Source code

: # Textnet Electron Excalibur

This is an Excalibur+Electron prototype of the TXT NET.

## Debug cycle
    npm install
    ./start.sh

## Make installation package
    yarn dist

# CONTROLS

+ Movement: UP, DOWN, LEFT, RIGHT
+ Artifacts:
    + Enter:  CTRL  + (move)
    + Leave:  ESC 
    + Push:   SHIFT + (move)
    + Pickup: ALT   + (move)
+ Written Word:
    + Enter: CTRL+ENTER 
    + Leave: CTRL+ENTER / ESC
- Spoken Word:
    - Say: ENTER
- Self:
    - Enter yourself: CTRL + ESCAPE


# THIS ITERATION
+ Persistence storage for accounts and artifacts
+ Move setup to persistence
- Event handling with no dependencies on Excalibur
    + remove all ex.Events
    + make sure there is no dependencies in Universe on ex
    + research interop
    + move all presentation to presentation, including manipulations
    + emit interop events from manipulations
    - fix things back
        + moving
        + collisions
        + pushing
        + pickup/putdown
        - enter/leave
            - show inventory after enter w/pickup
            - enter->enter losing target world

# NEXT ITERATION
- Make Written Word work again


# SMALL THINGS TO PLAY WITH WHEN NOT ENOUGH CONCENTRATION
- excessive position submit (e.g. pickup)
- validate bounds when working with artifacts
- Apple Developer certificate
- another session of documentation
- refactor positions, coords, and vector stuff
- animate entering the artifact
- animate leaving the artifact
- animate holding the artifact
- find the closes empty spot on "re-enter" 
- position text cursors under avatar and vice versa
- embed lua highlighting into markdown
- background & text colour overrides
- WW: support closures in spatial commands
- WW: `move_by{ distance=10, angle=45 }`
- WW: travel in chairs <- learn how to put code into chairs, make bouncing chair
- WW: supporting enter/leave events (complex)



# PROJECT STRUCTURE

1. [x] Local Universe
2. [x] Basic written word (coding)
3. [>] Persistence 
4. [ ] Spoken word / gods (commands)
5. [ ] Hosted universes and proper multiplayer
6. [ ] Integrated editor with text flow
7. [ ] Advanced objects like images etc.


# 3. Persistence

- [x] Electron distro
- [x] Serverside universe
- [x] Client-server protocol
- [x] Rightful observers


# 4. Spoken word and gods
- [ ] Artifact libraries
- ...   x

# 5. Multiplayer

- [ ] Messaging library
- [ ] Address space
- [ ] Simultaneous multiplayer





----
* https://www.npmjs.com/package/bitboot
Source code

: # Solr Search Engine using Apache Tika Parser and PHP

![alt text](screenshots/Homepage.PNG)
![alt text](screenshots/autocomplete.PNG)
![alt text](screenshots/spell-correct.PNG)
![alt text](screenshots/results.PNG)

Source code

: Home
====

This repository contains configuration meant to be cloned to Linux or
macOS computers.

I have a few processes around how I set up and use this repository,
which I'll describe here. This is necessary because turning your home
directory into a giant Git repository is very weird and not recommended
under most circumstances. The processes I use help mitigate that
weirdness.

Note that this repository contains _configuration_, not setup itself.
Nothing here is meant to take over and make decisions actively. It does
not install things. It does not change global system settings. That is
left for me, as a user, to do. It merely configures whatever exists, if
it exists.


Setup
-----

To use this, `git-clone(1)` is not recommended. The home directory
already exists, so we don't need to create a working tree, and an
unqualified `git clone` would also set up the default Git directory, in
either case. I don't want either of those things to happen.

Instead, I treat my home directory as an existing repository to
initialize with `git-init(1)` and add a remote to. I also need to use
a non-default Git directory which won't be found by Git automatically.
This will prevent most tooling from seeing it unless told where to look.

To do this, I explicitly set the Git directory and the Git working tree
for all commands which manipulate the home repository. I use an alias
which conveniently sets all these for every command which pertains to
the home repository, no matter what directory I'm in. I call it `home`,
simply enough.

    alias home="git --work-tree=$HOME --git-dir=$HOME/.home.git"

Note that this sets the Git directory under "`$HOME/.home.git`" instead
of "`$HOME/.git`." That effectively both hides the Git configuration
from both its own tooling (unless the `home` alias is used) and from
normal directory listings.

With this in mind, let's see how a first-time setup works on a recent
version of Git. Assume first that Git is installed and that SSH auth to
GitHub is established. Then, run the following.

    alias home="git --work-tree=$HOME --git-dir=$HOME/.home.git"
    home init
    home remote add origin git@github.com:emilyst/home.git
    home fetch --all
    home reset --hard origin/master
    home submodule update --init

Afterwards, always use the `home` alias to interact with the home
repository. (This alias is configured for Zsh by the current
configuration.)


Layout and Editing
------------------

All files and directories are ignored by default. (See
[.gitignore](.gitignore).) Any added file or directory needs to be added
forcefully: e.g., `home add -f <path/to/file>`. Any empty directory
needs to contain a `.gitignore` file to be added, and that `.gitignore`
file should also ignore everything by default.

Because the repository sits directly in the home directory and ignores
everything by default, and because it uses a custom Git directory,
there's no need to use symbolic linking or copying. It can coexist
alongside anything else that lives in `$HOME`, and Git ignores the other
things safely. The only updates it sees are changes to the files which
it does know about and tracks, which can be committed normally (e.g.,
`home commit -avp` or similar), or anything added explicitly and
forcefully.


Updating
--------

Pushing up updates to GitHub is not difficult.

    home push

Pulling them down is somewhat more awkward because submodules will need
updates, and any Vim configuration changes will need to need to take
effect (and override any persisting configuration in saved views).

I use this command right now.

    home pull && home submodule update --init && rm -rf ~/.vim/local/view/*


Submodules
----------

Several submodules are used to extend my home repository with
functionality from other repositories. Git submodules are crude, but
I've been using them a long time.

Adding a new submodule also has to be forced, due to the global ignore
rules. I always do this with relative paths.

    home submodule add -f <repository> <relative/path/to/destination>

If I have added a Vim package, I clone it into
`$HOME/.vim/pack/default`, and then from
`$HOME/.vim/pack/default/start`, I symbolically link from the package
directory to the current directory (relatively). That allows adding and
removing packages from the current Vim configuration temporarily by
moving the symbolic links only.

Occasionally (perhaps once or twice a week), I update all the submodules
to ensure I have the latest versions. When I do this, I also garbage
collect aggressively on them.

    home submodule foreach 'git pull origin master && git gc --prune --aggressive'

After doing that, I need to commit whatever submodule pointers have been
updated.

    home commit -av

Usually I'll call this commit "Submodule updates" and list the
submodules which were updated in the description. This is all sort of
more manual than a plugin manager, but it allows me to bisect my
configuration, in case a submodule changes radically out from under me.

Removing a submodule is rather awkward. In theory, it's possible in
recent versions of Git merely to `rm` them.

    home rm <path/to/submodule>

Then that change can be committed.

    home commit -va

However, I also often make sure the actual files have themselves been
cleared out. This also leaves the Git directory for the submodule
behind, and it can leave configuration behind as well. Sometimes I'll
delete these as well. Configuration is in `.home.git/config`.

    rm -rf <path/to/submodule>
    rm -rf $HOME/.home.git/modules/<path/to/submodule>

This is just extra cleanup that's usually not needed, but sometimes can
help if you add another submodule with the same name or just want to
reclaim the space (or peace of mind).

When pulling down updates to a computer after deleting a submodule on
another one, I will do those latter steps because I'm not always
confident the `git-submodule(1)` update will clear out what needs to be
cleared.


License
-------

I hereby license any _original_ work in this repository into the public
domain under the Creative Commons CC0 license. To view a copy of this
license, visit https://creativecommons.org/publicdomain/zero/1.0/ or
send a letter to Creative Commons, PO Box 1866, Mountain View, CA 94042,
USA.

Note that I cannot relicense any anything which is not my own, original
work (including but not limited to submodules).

───

Problem requirements:
Above are the records; from them, give again exactly the lines from the one containing "- embed lua highlighting into markdown" through the one containing "also need to use", both included.

Task result:
- embed lua highlighting into markdown
- background & text colour overrides
- WW: support closures in spatial commands
- WW: `move_by{ distance=10, angle=45 }`
- WW: travel in chairs <- learn how to put code into chairs, make bouncing chair
- WW: supporting enter/leave events (complex)



# PROJECT STRUCTURE

1. [x] Local Universe
2. [x] Basic written word (coding)
3. [>] Persistence 
4. [ ] Spoken word / gods (commands)
5. [ ] Hosted universes and proper multiplayer
6. [ ] Integrated editor with text flow
7. [ ] Advanced objects like images etc.


# 3. Persistence

- [x] Electron distro
- [x] Serverside universe
- [x] Client-server protocol
- [x] Rightful observers


# 4. Spoken word and gods
- [ ] Artifact libraries
- ...   x

# 5. Multiplayer

- [ ] Messaging library
- [ ] Address space
- [ ] Simultaneous multiplayer





----
* https://www.npmjs.com/package/bitboot
Source code

: # Solr Search Engine using Apache Tika Parser and PHP

![alt text](screenshots/Homepage.PNG)
![alt text](screenshots/autocomplete.PNG)
![alt text](screenshots/spell-correct.PNG)
![alt text](screenshots/results.PNG)

Source code

: Home
====

This repository contains configuration meant to be cloned to Linux or
macOS computers.

I have a few processes around how I set up and use this repository,
which I'll describe here. This is necessary because turning your home
directory into a giant Git repository is very weird and not recommended
under most circumstances. The processes I use help mitigate that
weirdness.

Note that this repository contains _configuration_, not setup itself.
Nothing here is meant to take over and make decisions actively. It does
not install things. It does not change global system settings. That is
left for me, as a user, to do. It merely configures whatever exists, if
it exists.


Setup
-----

To use this, `git-clone(1)` is not recommended. The home directory
already exists, so we don't need to create a working tree, and an
unqualified `git clone` would also set up the default Git directory, in
either case. I don't want either of those things to happen.

Instead, I treat my home directory as an existing repository to
initialize with `git-init(1)` and add a remote to. I also need to use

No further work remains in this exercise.